Monday, September 30, 2013

Homesickness

In class this week, we are learning about the different types of styles theorists see in the family. Of course, there is a wide genre, but there are 4 types of theory's that are used the majority of the time when trying to discover the family. They are:
-Exchange Theory
-Systems Theory
-Symbolic Theory
-Conflict Theory
These theories can act on their own, or they can interact with each other.
There was one theory I wanted to focus on specifically, though. Which is the Systems Theory. This theory suggests that the whole family is greater than the sum of all parts. "What does this have to do with homesickness?" You may ask. Well, let me further explain.
I have been up on campus for a little over two weeks now, and I have seen the majority of the students that I interact with on campus here, or at other universities claim that they are "homesick." Which made me then ask them, "What do you miss about home?" More likely than not, the first thing they state is, "My family." Which brings confusion, because your family is not home... it is your family. So is it really homesickness?
My mother works almost all the time and when I started working to at 16, I almost never saw her. She was the only person I lived with, too. My mom is a hard worker and a true mother, don't get me wrong... but why wasn't I feeling homesick?
I believe homesickness is not triggered from missing the actual physical home, but the elements surrounding it. It's a deeper issue that lies within. With my mom and I being apart for so long, it's been hard for me to draw a deep connection into missing her as much as other students are missing their parents. Just like in the systems theory. One person needs their whole family to work and to feel that "missing family feeling" rather than one person trying to work around never seeing their family.
I drew close to my brother and my dad in my younger years, so as they started to leave and disappear over time I have developed that missing feeling for them, but not home.
When I miss elements around my home, I state them as they are instead of saying I am homesick. "I miss my friends" is one of the more known statements I use. They were and still are like my family, and helped me develop a lot of my roots. Which allows me to feel a missing feeling again for them, but not for my actual physical home. (Furniture, old clothes, even the carpet coloring, ect.)


My questions for you:
Is it really homesickness or should we start referring to it as something else?
What are your feelings on homesickness?
If you have any other questions or comments feel free to comment below. Please remember, as always, that I am monitoring the comments and any comments that are disrespectful of mine or others' opinions will be deleted. Thanks!
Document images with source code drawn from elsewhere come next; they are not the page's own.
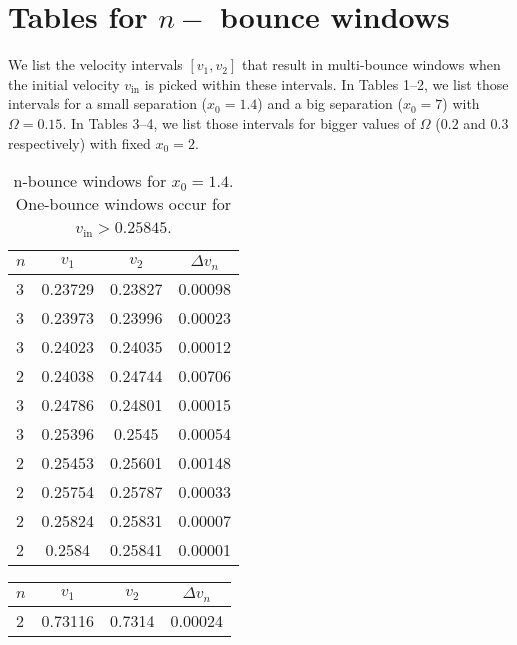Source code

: \documentclass[vecphys]{svmult}		%
\begin{document}
{\appendix
\section{Tables for $n-$ bounce windows}
We list the velocity intervals $[v_1,v_2]$ that result in multi-bounce windows when the initial velocity $v_\mathrm{in}$ is picked within these intervals.  In Tables 1--2,  we list those intervals for a small separation ($x_0=1.4$) and a big separation ($x_0=7$) with $\Omega=0.15$. In Tables 3--4, we list those intervals for bigger values of $\Omega$ ($0.2$ and $0.3$ respectively) with fixed $x_0=2$. 

\begin{table}\label{mb-x0_14}
\begin{center}
{
 \begin{tabular}{|l|c|c|c|}
		\hline
		$n$ & $v_1$ & $v_2$ & $\Delta v_n$ \\
		\hline
		3 & 0.23729 & 0.23827 & 0.00098  \\
		
		3 & 0.23973 &  0.23996 & 0.00023 \\
		3 & 0.24023& 0.24035 & 0.00012 \\

		2 & 0.24038 & 0.24744 & 0.00706 \\
		3 & 0.24786 &0.24801 & 0.00015 \\
		3 & 0.25396 & 0.2545& 0.00054 \\
		2 & 0.25453 & 0.25601 & 0.00148 \\ 
		2 & 0.25754 & 0.25787 & 0.00033 \\
		2 & 0.25824 &0.25831 & 0.00007 \\
		2 & 0.2584 & 0.25841& 0.00001 \\

		
		\hline
	\end{tabular}

\caption{n-bounce windows for $x_0=1.4$. One-bounce windows occur for $v_\mathrm{in}>0.25845$.}
}
\end{center}
\end{table}



\begin{table}\label{mb-x0_7}
\begin{center}
{
\begin{tabular}{|l|c|c|c|}
		\hline
		$n$ & $v_1$ & $v_2$ & $\Delta v_n$ \\
		\hline
		2 & 0.73116 &  0.7314 & 0.00024 \\


\end{tabular}}
\end{center}
\end{table}}
\end{document}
Monday, September 23, 2013

Trends or Trendy?

I decided to make a new post today and I would first off like to make my regards to my last post about gay marriage: I am absolutely thrilled with the outcome of responses that came with the post. A lot of you made very reasonable arguments about why or why not you think gay marriage should be legalized. Unfortunately, there was a couple of comments I did have to remove from this post. Please remember: I welcome opinions, but not if they are rude or disrespectful to mine or others thoughts. Save that for Facebook drama, please.

Today in class we learned about common trends in society. The ones we hit on most were:
-Divorce growth
-Marriage age growth
-Employed moms growth
-Both parents working growth
-Living alone growth
-Birth rates declining
-Household members declining (which bounces off of the living alone factor)
-Pre-marital sex growth

And then we took a poll in class on each issue whether it was Significant, Interesting, or Incidental (no big deal). Surprisingly, a lot of people in class voted the same for the majority of the trends.

My opinion: I can't help but wonder if one of these trends is based off of another. For example, in my high school I saw about four different people, all in the same situation. (Of course, there were factors that made these situations semi different, because everyone lives different lives, but for the sake of trends, they followed the same pattern):

1. They would have pre-marital sex
2. The girls ended up being pregnant at a young age. (This we did not discuss in class but I am seeing teenage pregnancy becoming a trend)
3. They would get married in hopes of something the father could provide. (Whether it was love for them, their family, income, ect.)
4. Then the father would cheat, not be supportive of the family, or some other factor, and they would get divorced.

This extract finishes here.